Task instructions
Give the records below again in full, exactly as written, but without any images.

Source data
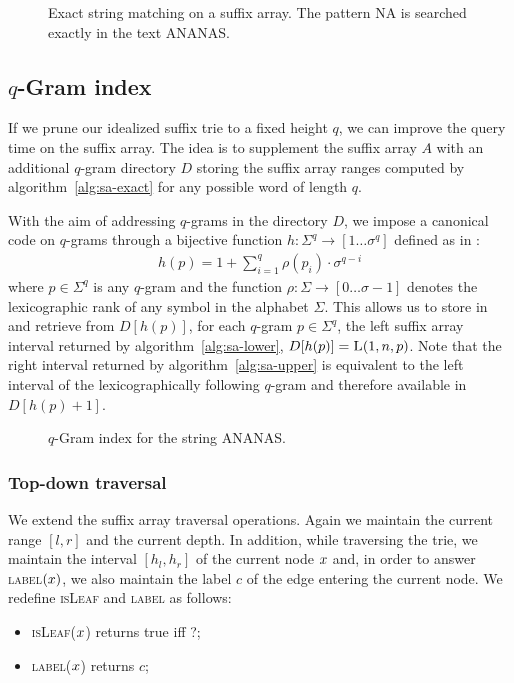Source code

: \begin{figure}[h]
\begin{center}
\caption[Exact string matching on a suffix array.]{Exact string matching on a suffix array. The pattern NA is searched exactly in the text ANANAS.}
\label{fig:sa-exact}
%
\end{center}
\end{figure}

\subsection{$q$-Gram index}

If we prune our idealized suffix trie to a fixed height $q$, we can improve the query time on the suffix array.
The idea is to supplement the suffix array $A$ with an additional $q$-gram directory $D$ storing the suffix array ranges computed by algorithm~\ref{alg:sa-exact} for any possible word of length $q$.

With the aim of addressing $q$-grams in the directory $D$, we impose a canonical code on $q$-grams through a bijective function $h : \Sigma^q \rightarrow [1 \dots \sigma^q]$ defined as in \citep{Knuth1973}:
\begin{eqnarray}
h(p) = 1 + \sum_{i=1}^{q}{\rho(p_i) \cdot \sigma^{q-i}}
\end{eqnarray}
where $p \in \Sigma^q$ is any $q$-gram and the function $\rho : \Sigma \rightarrow [0 \dots \sigma - 1]$ denotes the lexicographic rank of any symbol in the alphabet $\Sigma$.
This allows us to store in and retrieve from $D[h(p)]$, for each $q$-gram $p \in \Sigma^q$, the left suffix array interval returned by algorithm~\ref{alg:sa-lower}, \ie $D[h(p)] = \textsc{L}(1,n,p)$.
Note that the right interval returned by algorithm~\ref{alg:sa-upper} is equivalent to the left interval of the lexicographically following $q$-gram and therefore available in $D[h(p)+1]$.

\begin{figure}[h]
\caption{$q$-Gram index for the string ANANAS.}
\label{fig:qgram}
\begin{center}
\end{center}
\end{figure}

\subsubsection{Top-down traversal}

We extend the suffix array traversal operations.
Again we maintain the current range $[l,r]$ and the current depth.
In addition, while traversing the trie, we maintain the interval $[h_l,h_r]$ of the current node $x$ and, in order to answer \textsc{label}$(x)$, we also maintain the label $c$ of the edge entering the current node.
We redefine \textsc{isLeaf} and \textsc{label} as follows:
\begin{itemize}
\item \textsc{isLeaf}($x$) returns true iff ?;
\item \textsc{label}($x$) returns $c$;
\end{itemize}

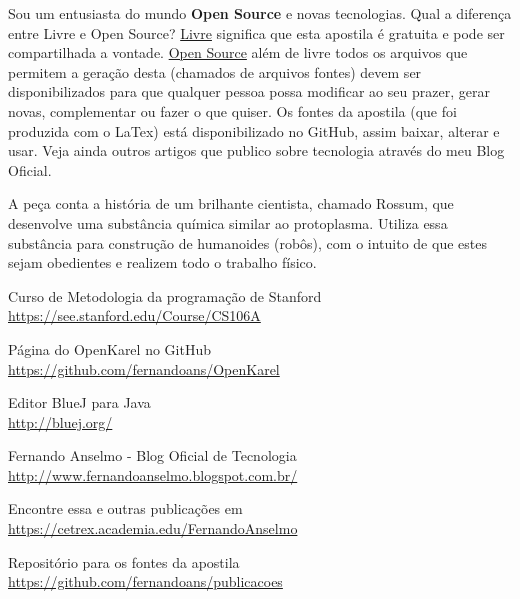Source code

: \documentclass[a4paper,11pt]{article}
\begin{document}
Sou um entusiasta do mundo \textbf{Open Source} e novas tecnologias. Qual a diferença entre Livre e Open Source? \underline{Livre} significa que esta apostila é gratuita e pode ser compartilhada a vontade. \underline{Open Source} além de livre todos os arquivos que permitem a geração desta (chamados de arquivos fontes) devem ser disponibilizados para que qualquer pessoa possa modificar ao seu prazer, gerar novas, complementar ou fazer o que quiser. Os fontes da apostila (que foi produzida com o LaTex) está disponibilizado no GitHub\cite{github}, assim baixar, alterar e usar. Veja ainda outros artigos que publico sobre tecnologia através do meu Blog Oficial\cite{fernandoanselmo}.

\begin{thebibliography}{7}
  A peça conta a história de um brilhante cientista, chamado Rossum, que desenvolve uma substância química similar ao protoplasma. Utiliza essa substância para construção de humanoides (robôs), com o intuito de que estes sejam obedientes e realizem todo o trabalho físico.

  Curso de Metodologia da programação de Stanford \\
  \url{https://see.stanford.edu/Course/CS106A}
  
  Página do OpenKarel no GitHub \\
  \url{https://github.com/fernandoans/OpenKarel}
  
  Editor BlueJ para Java \\
  \url{http://bluej.org/}

  Fernando Anselmo - Blog Oficial de Tecnologia \\
  \url{http://www.fernandoanselmo.blogspot.com.br/}
  
  Encontre essa e outras publicações em \\
  \url{https://cetrex.academia.edu/FernandoAnselmo}

  Repositório para os fontes da apostila \\
  \url{https://github.com/fernandoans/publicacoes}
\end{thebibliography}
  
\end{document}
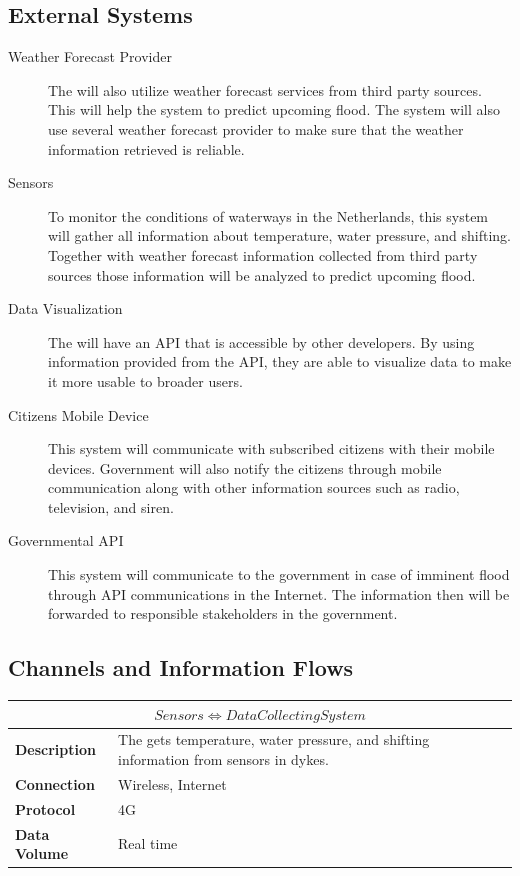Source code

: \subsection{External Systems}
\begin{description}
	\item[Weather Forecast Provider] The \ProjectName{} will also utilize weather forecast services from third party sources. This will help the system to predict upcoming flood. The system will also use several weather forecast provider to make sure that the weather information retrieved is reliable.
	\item[Sensors] To monitor the conditions of waterways in the Netherlands, this system will gather all information about temperature, water pressure, and shifting. Together with weather forecast information collected from third party sources those information will be analyzed to predict upcoming flood.
	\item[Data Visualization] The \ProjectName{} will have an API that is accessible by other developers. By using information provided from the API, they are able to visualize data to make it more usable to broader users. 
	\item[Citizens Mobile Device] This system will communicate with subscribed citizens with their mobile devices. Government will also notify the citizens through mobile communication along with other information sources such as radio, television, and siren.
	\item[Governmental API] This system will communicate to the government in case of imminent flood through API communications in the Internet. The information then will be forwarded to responsible stakeholders in the government.
\end{description}

\subsection{Channels and Information Flows}
\begin{table}[!htbp]
	\centering
    \begin{tabular}{L{} L{}}
    \toprule
     \\ \midrule
    \textbf{Description} & The \ProjectName{} gets temperature, water pressure, and shifting information from sensors in dykes. \\
    \textbf{Connection} & Wireless, Internet \\
    \textbf{Protocol} & 4G \\
    \textbf{Data Volume} & Real time \\
    \bottomrule
    \end{tabular}
\end{table}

Output for this exercise
Source code

: \begin{figure}[h]
\begin{center}
\caption[Exact string matching on a suffix array.]{Exact string matching on a suffix array. The pattern NA is searched exactly in the text ANANAS.}
\label{fig:sa-exact}
%
\end{center}
\end{figure}

\subsection{$q$-Gram index}

If we prune our idealized suffix trie to a fixed height $q$, we can improve the query time on the suffix array.
The idea is to supplement the suffix array $A$ with an additional $q$-gram directory $D$ storing the suffix array ranges computed by algorithm~\ref{alg:sa-exact} for any possible word of length $q$.

With the aim of addressing $q$-grams in the directory $D$, we impose a canonical code on $q$-grams through a bijective function $h : \Sigma^q \rightarrow [1 \dots \sigma^q]$ defined as in \citep{Knuth1973}:
\begin{eqnarray}
h(p) = 1 + \sum_{i=1}^{q}{\rho(p_i) \cdot \sigma^{q-i}}
\end{eqnarray}
where $p \in \Sigma^q$ is any $q$-gram and the function $\rho : \Sigma \rightarrow [0 \dots \sigma - 1]$ denotes the lexicographic rank of any symbol in the alphabet $\Sigma$.
This allows us to store in and retrieve from $D[h(p)]$, for each $q$-gram $p \in \Sigma^q$, the left suffix array interval returned by algorithm~\ref{alg:sa-lower}, \ie $D[h(p)] = \textsc{L}(1,n,p)$.
Note that the right interval returned by algorithm~\ref{alg:sa-upper} is equivalent to the left interval of the lexicographically following $q$-gram and therefore available in $D[h(p)+1]$.

\begin{figure}[h]
\caption{$q$-Gram index for the string ANANAS.}
\label{fig:qgram}
\begin{center}
\end{center}
\end{figure}

\subsubsection{Top-down traversal}

We extend the suffix array traversal operations.
Again we maintain the current range $[l,r]$ and the current depth.
In addition, while traversing the trie, we maintain the interval $[h_l,h_r]$ of the current node $x$ and, in order to answer \textsc{label}$(x)$, we also maintain the label $c$ of the edge entering the current node.
We redefine \textsc{isLeaf} and \textsc{label} as follows:
\begin{itemize}
\item \textsc{isLeaf}($x$) returns true iff ?;
\item \textsc{label}($x$) returns $c$;
\end{itemize}

Source code

: \documentclass[a4paper,11pt]{article}
\begin{document}
Sou um entusiasta do mundo \textbf{Open Source} e novas tecnologias. Qual a diferença entre Livre e Open Source? \underline{Livre} significa que esta apostila é gratuita e pode ser compartilhada a vontade. \underline{Open Source} além de livre todos os arquivos que permitem a geração desta (chamados de arquivos fontes) devem ser disponibilizados para que qualquer pessoa possa modificar ao seu prazer, gerar novas, complementar ou fazer o que quiser. Os fontes da apostila (que foi produzida com o LaTex) está disponibilizado no GitHub\cite{github}, assim baixar, alterar e usar. Veja ainda outros artigos que publico sobre tecnologia através do meu Blog Oficial\cite{fernandoanselmo}.

\begin{thebibliography}{7}
  A peça conta a história de um brilhante cientista, chamado Rossum, que desenvolve uma substância química similar ao protoplasma. Utiliza essa substância para construção de humanoides (robôs), com o intuito de que estes sejam obedientes e realizem todo o trabalho físico.

  Curso de Metodologia da programação de Stanford \\
  \url{https://see.stanford.edu/Course/CS106A}
  
  Página do OpenKarel no GitHub \\
  \url{https://github.com/fernandoans/OpenKarel}
  
  Editor BlueJ para Java \\
  \url{http://bluej.org/}

  Fernando Anselmo - Blog Oficial de Tecnologia \\
  \url{http://www.fernandoanselmo.blogspot.com.br/}
  
  Encontre essa e outras publicações em \\
  \url{https://cetrex.academia.edu/FernandoAnselmo}

  Repositório para os fontes da apostila \\
  \url{https://github.com/fernandoans/publicacoes}
\end{thebibliography}
  
\end{document}
Source code

: \subsection{External Systems}
\begin{description}
	\item[Weather Forecast Provider] The \ProjectName{} will also utilize weather forecast services from third party sources. This will help the system to predict upcoming flood. The system will also use several weather forecast provider to make sure that the weather information retrieved is reliable.
	\item[Sensors] To monitor the conditions of waterways in the Netherlands, this system will gather all information about temperature, water pressure, and shifting. Together with weather forecast information collected from third party sources those information will be analyzed to predict upcoming flood.
	\item[Data Visualization] The \ProjectName{} will have an API that is accessible by other developers. By using information provided from the API, they are able to visualize data to make it more usable to broader users. 
	\item[Citizens Mobile Device] This system will communicate with subscribed citizens with their mobile devices. Government will also notify the citizens through mobile communication along with other information sources such as radio, television, and siren.
	\item[Governmental API] This system will communicate to the government in case of imminent flood through API communications in the Internet. The information then will be forwarded to responsible stakeholders in the government.
\end{description}

\subsection{Channels and Information Flows}
\begin{table}[!htbp]
	\centering
    \begin{tabular}{L{} L{}}
    \toprule
     \\ \midrule
    \textbf{Description} & The \ProjectName{} gets temperature, water pressure, and shifting information from sensors in dykes. \\
    \textbf{Connection} & Wireless, Internet \\
    \textbf{Protocol} & 4G \\
    \textbf{Data Volume} & Real time \\
    \bottomrule
    \end{tabular}
\end{table}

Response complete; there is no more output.